Não queria falar da familia ou de sua casa. Não queria falar de nada do que acontecera antes de se mudar para a vizinhança ou do que acontecia depois que ela saía do ônibus.

Quando seu meio que meio-irmão adormeceu, por volta das nove, ela pediu a Normani que retornasse a ligação depois de quinze minutos. Para que ela pudesse botar a criança na cama.
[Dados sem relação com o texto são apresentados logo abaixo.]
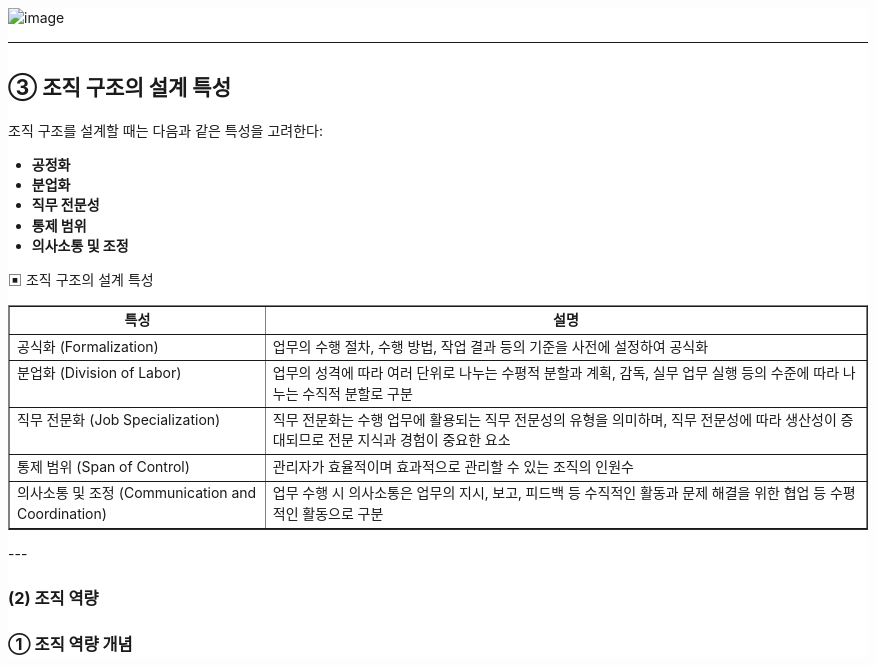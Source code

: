<img width="1038" height="647" alt="image" src="https://github.com/user-attachments/assets/fad87b15-d80d-4077-b411-37fd9b58aa5b" />


-----

## ③ 조직 구조의 설계 특성

조직 구조를 설계할 때는 다음과 같은 특성을 고려한다:

- **공정화**
- **분업화**
- **직무 전문성**
- **통제 범위**
- **의사소통 및 조정**

▣ 조직 구조의 설계 특성
<table border="1">
  <thead>
    <tr>
      <th>특성</th>
      <th>설명</th>
    </tr>
  </thead>
  <tbody>
    <tr>
      <td>공식화 (Formalization)</td>
      <td>업무의 수행 절차, 수행 방법, 작업 결과 등의 기준을 사전에 설정하여 공식화</td>
    </tr>
    <tr>
      <td>분업화 (Division of Labor)</td>
      <td>업무의 성격에 따라 여러 단위로 나누는 수평적 분할과 계획, 감독, 실무 업무 실행 등의 수준에 따라 나누는 수직적 분할로 구분</td>
    </tr>
    <tr>
      <td>직무 전문화 (Job Specialization)</td>
      <td>직무 전문화는 수행 업무에 활용되는 직무 전문성의 유형을 의미하며, 직무 전문성에 따라 생산성이 증대되므로 전문 지식과 경험이 중요한 요소</td>
    </tr>
    <tr>
      <td>통제 범위 (Span of Control)</td>
      <td>관리자가 효율적이며 효과적으로 관리할 수 있는 조직의 인원수</td>
    </tr>
    <tr>
      <td>의사소통 및 조정 (Communication and Coordination)</td>
      <td>업무 수행 시 의사소통은 업무의 지시, 보고, 피드백 등 수직적인 활동과 문제 해결을 위한 협업 등 수평적인 활동으로 구분</td>
    </tr>
  </tbody>
</table>
--- 

###  **(2) 조직 역량**

### ① 조직 역량 개념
Normani correu para usar o banheiro e torceu para não cruzar com nenhum dos pais. Até ali, estavam deixando-a em paz.

Voltou para o quarto. Checou as horas... Mais oito minutos. Colocou uma fita no aparelho de som. Vestiu as calças do pijama e uma camiseta.

Ligou de volta.

:- Ainda falta muito para os quinze minutos.

:- Não consegui esperar. Quer que eu ligue mais tarde?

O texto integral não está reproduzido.